_Instructions for the task_
Give back an exact copy of the lines below, from the first through the line with "- [ ] gdax currencies"; please stop there.

|---|

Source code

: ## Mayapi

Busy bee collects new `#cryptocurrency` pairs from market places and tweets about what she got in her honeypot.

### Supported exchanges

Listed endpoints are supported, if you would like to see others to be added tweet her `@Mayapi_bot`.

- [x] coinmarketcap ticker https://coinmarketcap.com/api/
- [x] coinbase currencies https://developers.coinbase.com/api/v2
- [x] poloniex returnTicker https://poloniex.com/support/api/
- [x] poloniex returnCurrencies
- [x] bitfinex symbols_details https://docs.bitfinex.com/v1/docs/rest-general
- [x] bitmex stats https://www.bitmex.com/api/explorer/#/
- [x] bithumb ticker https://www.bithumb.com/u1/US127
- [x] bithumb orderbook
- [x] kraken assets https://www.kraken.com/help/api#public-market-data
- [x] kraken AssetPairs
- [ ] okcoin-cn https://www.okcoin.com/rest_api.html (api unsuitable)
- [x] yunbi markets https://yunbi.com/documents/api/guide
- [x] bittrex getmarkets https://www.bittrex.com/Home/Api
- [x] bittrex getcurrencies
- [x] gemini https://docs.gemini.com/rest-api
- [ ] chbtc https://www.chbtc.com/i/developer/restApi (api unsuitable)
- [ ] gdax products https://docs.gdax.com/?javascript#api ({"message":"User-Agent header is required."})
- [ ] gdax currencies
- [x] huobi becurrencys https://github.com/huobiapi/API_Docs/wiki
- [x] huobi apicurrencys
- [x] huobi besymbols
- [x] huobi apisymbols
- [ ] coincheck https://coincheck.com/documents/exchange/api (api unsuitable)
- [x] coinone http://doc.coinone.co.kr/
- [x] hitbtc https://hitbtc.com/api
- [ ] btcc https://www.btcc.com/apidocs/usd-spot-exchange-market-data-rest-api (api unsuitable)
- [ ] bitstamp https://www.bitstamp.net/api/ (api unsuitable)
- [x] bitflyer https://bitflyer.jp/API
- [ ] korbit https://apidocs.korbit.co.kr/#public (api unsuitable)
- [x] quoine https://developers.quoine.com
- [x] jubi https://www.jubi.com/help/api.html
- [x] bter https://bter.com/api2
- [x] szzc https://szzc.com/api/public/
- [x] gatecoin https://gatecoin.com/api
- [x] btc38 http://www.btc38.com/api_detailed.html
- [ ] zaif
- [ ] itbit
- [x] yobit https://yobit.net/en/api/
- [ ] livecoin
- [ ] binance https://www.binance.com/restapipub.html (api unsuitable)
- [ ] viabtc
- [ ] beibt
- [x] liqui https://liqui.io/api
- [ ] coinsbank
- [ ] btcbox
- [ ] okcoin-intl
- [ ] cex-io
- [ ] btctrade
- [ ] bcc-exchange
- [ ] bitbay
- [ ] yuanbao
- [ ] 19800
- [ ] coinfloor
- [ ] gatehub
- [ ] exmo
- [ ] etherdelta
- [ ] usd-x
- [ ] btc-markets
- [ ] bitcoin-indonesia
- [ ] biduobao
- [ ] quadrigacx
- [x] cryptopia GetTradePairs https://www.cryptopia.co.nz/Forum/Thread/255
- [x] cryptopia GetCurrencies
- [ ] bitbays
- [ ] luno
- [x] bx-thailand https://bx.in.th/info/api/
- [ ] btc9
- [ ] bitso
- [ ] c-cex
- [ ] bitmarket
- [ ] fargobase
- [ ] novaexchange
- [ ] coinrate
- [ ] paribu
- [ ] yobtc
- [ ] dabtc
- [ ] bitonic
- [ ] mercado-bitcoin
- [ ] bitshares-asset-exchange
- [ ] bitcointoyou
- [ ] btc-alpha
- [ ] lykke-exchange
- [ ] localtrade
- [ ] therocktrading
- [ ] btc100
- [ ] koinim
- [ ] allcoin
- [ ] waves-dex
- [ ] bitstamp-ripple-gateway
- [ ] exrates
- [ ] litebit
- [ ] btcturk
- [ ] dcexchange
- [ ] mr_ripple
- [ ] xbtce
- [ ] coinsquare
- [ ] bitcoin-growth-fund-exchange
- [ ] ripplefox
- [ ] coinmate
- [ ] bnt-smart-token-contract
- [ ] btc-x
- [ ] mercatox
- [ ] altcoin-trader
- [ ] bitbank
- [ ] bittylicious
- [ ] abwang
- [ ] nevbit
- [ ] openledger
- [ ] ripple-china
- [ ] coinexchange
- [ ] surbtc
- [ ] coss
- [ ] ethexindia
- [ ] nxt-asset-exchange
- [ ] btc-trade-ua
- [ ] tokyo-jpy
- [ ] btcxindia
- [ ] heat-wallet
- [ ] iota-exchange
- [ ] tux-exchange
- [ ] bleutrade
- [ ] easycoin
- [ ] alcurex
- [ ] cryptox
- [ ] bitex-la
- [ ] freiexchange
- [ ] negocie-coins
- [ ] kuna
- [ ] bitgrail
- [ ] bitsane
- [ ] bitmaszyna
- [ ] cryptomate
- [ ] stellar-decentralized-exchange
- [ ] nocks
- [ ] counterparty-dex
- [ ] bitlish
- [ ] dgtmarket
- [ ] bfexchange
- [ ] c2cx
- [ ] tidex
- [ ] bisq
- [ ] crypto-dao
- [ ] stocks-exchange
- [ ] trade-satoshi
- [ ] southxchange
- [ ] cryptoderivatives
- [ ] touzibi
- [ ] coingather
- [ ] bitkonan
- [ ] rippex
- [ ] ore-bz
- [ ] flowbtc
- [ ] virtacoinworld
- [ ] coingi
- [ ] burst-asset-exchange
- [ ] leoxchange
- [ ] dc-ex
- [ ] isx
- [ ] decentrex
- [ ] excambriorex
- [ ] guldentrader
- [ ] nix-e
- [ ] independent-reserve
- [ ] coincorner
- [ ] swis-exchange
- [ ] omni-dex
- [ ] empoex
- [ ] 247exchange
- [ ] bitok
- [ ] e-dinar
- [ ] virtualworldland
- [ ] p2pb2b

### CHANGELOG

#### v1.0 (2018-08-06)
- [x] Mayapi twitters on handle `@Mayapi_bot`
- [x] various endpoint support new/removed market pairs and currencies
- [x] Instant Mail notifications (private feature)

|---|

_Written reply_
Source code

: ## Mayapi

Busy bee collects new `#cryptocurrency` pairs from market places and tweets about what she got in her honeypot.

### Supported exchanges

Listed endpoints are supported, if you would like to see others to be added tweet her `@Mayapi_bot`.

- [x] coinmarketcap ticker https://coinmarketcap.com/api/
- [x] coinbase currencies https://developers.coinbase.com/api/v2
- [x] poloniex returnTicker https://poloniex.com/support/api/
- [x] poloniex returnCurrencies
- [x] bitfinex symbols_details https://docs.bitfinex.com/v1/docs/rest-general
- [x] bitmex stats https://www.bitmex.com/api/explorer/#/
- [x] bithumb ticker https://www.bithumb.com/u1/US127
- [x] bithumb orderbook
- [x] kraken assets https://www.kraken.com/help/api#public-market-data
- [x] kraken AssetPairs
- [ ] okcoin-cn https://www.okcoin.com/rest_api.html (api unsuitable)
- [x] yunbi markets https://yunbi.com/documents/api/guide
- [x] bittrex getmarkets https://www.bittrex.com/Home/Api
- [x] bittrex getcurrencies
- [x] gemini https://docs.gemini.com/rest-api
- [ ] chbtc https://www.chbtc.com/i/developer/restApi (api unsuitable)
- [ ] gdax products https://docs.gdax.com/?javascript#api ({"message":"User-Agent header is required."})
- [ ] gdax currencies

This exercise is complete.